Thymolated syrup formula 

--------------------------------------------------------------------------------

FYI: You can do a seach in the menue bar. It's # 6 from the left.

FYI: This is from Randy O. site.
Thymolated syrup formula 

Update: this strength of thymolated syrup does not appear to control nosema! I am currently undertaking a trial at 3x strength. My current recommendation is to use FumagilB in syrup per label directions. 

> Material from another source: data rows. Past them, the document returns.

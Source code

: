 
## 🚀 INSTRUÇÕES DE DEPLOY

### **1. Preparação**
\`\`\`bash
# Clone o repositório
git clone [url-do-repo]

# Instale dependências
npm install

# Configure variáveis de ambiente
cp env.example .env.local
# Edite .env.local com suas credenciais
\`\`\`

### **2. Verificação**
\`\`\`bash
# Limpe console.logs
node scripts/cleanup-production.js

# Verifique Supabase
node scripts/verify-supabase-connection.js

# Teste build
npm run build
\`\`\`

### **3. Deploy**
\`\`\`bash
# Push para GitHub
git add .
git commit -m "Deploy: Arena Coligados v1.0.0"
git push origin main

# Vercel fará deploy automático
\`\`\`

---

OK, here’s how you make the premix. You can use either ethyl or isopropyl alcohol. The cheapest and easiest is 91% isopropyl alcohol from the drug store (70% will also work, but won’t dissolve as much thymol). Isopropyl alcohol is relatively nontoxic to insects, and the small amount won’t hurt your bees. I wouldn’t use denatured ethanol, since they add nasty “ingestion deterrents.” Theoretically, you can dissolve 1g of thymol in 1ml of pure alcohol, but in practice this is difficult, and the solution doesn’t mix well with water.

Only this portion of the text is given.